Sandy Hook Employees Open Up About What Happened FridayPlay
The Connecticut State Police has released the names of the victims of Friday's shooting in an elementary school in Newtown. Twelve girls and eight boys lost their lives — all of them first graders. All six adult victims were women. But there were survivors.
Pam Midlik, an educational assistant, has worked at Sandy Hook Elementary for 14 years. On Friday morning, she was inside her first-grade classroom when she heard a loud noise that she didn't recognize.
"It didn't sound like gunshots because who would ever think there were gunshots in our town?" Midlik said.
Midlik said it sounded like a roll of aluminum unfolding. And she wondered if someone was working on the roof.
"So I decided to walk up the hall to actually find out what the noise was because it was continuous," Midlik said. "It would stop and then it would start. It would stop and start."
In the hallway she met a father of a student. He was there to help build gingerbread houses. Then an art teacher walked by and recognized the sound.
"She said, 'Oh my God, guns! I hear shooting.' And so at that point I looked at the dad and I said, 'Go back to the classroom and tell the teacher it’s a lockdown, and close the door and keep the kids safe,' " Midlik recalled.
A lockdown is a drill the school children practice often, where they hide behind a locked door.
"I ran back to our classroom and I told our teacher the same thing and I closed the door and turned off the lights and we got all our kids into the cubby," Midlik said.
The cubby is an alcove inside the classroom. The children huddled on the floor together and first grade teacher Vicky Kazlauskas did her best to distract them from the sound of gunshots by reading to them.

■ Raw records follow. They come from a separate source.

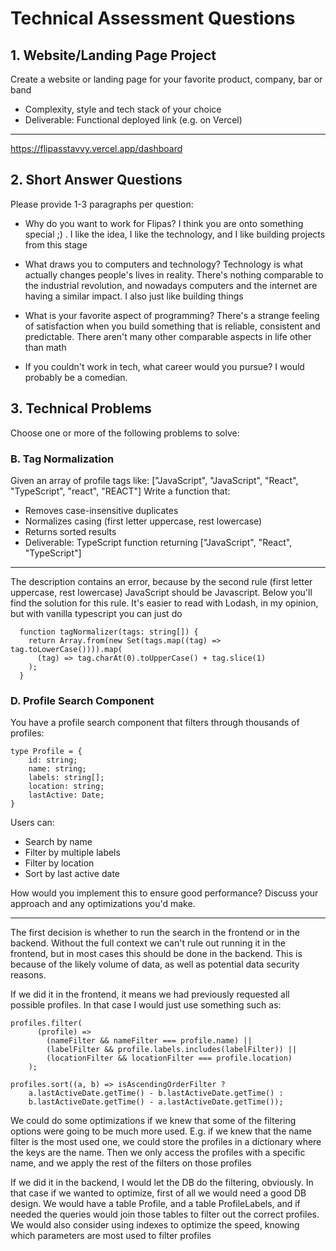 # Technical Assessment Questions

## 1. Website/Landing Page Project

Create a website or landing page for your favorite product, company, bar or band

- Complexity, style and tech stack of your choice
- Deliverable: Functional deployed link (e.g. on Vercel)

---

https://flipasstavvy.vercel.app/dashboard

## 2. Short Answer Questions

Please provide 1-3 paragraphs per question:

- Why do you want to work for Flipas?
  I think you are onto something special ;) . I like the idea, I like the technology, and I like building projects from this stage

- What draws you to computers and technology?
  Technology is what actually changes people's lives in reality. There's nothing comparable to the industrial revolution, and nowadays computers and the internet are having a similar impact. I also just like building things

- What is your favorite aspect of programming?
  There's a strange feeling of satisfaction when you build something that is reliable, consistent and predictable. There aren't many other comparable aspects in life other than math

- If you couldn't work in tech, what career would you pursue?
  I would probably be a comedian.

## 3. Technical Problems

Choose one or more of the following problems to solve:

### B. Tag Normalization

Given an array of profile tags like: ["JavaScript", "JavaScript", "React", "TypeScript", "react", "REACT"]
Write a function that:

- Removes case-insensitive duplicates
- Normalizes casing (first letter uppercase, rest lowercase)
- Returns sorted results
- Deliverable: TypeScript function returning ["JavaScript", "React", "TypeScript"]

---

The description contains an error, because by the second rule (first letter uppercase, rest lowercase) JavaScript should be Javascript. Below you'll find the solution for this rule. It's easier to read with Lodash, in my opinion, but with vanilla typescript you can just do

```
  function tagNormalizer(tags: string[]) {
    return Array.from(new Set(tags.map((tag) => tag.toLowerCase()))).map(
      (tag) => tag.charAt(0).toUpperCase() + tag.slice(1)
    );
  }
```

### D. Profile Search Component

You have a profile search component that filters through thousands of profiles:

```
type Profile = {
    id: string;
    name: string;
    labels: string[];
    location: string;
    lastActive: Date;
}

```

Users can:

- Search by name
- Filter by multiple labels
- Filter by location
- Sort by last active date

How would you implement this to ensure good performance?
Discuss your approach and any optimizations you'd make.

---

The first decision is whether to run the search in the frontend or in the backend. Without the full context we can't rule out running it in the frontend, but in most cases this should be done in the backend. This is because of the likely volume of data, as well as potential data security reasons.

If we did it in the frontend, it means we had previously requested all possible profiles. In that case I would just use something such as:

```
profiles.filter(
      (profile) =>
        (nameFilter && nameFilter === profile.name) ||
        (labelFilter && profile.labels.includes(labelFilter)) ||
        (locationFilter && locationFilter === profile.location)
    );

profiles.sort((a, b) => isAscendingOrderFilter ?
    a.lastActiveDate.getTime() - b.lastActiveDate.getTime() :
    b.lastActiveDate.getTime() - a.lastActiveDate.getTime());

```

We could do some optimizations if we knew that some of the filtering options were going to be much more used. E.g. if we knew that the name filter is the most used one, we could store the profiles in a dictionary where the keys are the name. Then we only access the profiles with a specific name, and we apply the rest of the filters on those profiles

If we did it in the backend, I would let the DB do the filtering, obviously. In that case if we wanted to optimize, first of all we would need a good DB design. We would have a table Profile, and a table ProfileLabels, and if needed the queries would join those tables to filter out the correct profiles. We would also consider using indexes to optimize the speed, knowing which parameters are most used to filter profiles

"The intercom had gone on and we could hear the static, but also hear like noise and screams and things like that," Midlik said. "So she kept reading to them to try to keep them occupied so they wouldn't have to listen to anything."
When library clerk Mary Ann Jacob heard gunshots she ran to the classroom across the hall and told the teacher to lock the room. Then she secured her group of 18 fourth graders.
"We all got down on the floor and were quiet and then we discovered that the door wouldn't lock we had them crawl across the room to this closet area, bigger than a closet, like a storage room. We settled them down with paper and crayons and asked them to color," Jacob said.
Eventually the police banged on the doors of both classrooms. The adults didn't let the police in at first.
"They had someone call us and then they also put a badge under door," Jacob said. "So that’s when we moved file cabinets and started letting the kids out to them."
Midlik and Kazlauskas also checked before letting the officers in. Then they both walked the children out.
"We had the kids lined up in between us. I was in the back and they held onto each other’s shoulders and they closed their eyes as tight as they could, they got their way up the hallway and out as fast as they could," Midlik said.
Midlik also averted her eyes as she walked out. Those who were inside Sandy Hook Elementary School on Friday are still grappling with what they lived through. One reporter asked Mary Ann Jacob if her fourth graders are old enough to comprehend the tragedy.
"I can’t comprehend the tragedy that happened. Can you?"
Correction: A previous version of this story mistakenly identified the 20 young victims as fourth graders. They were first graders.
This program aired on December 16, 2012.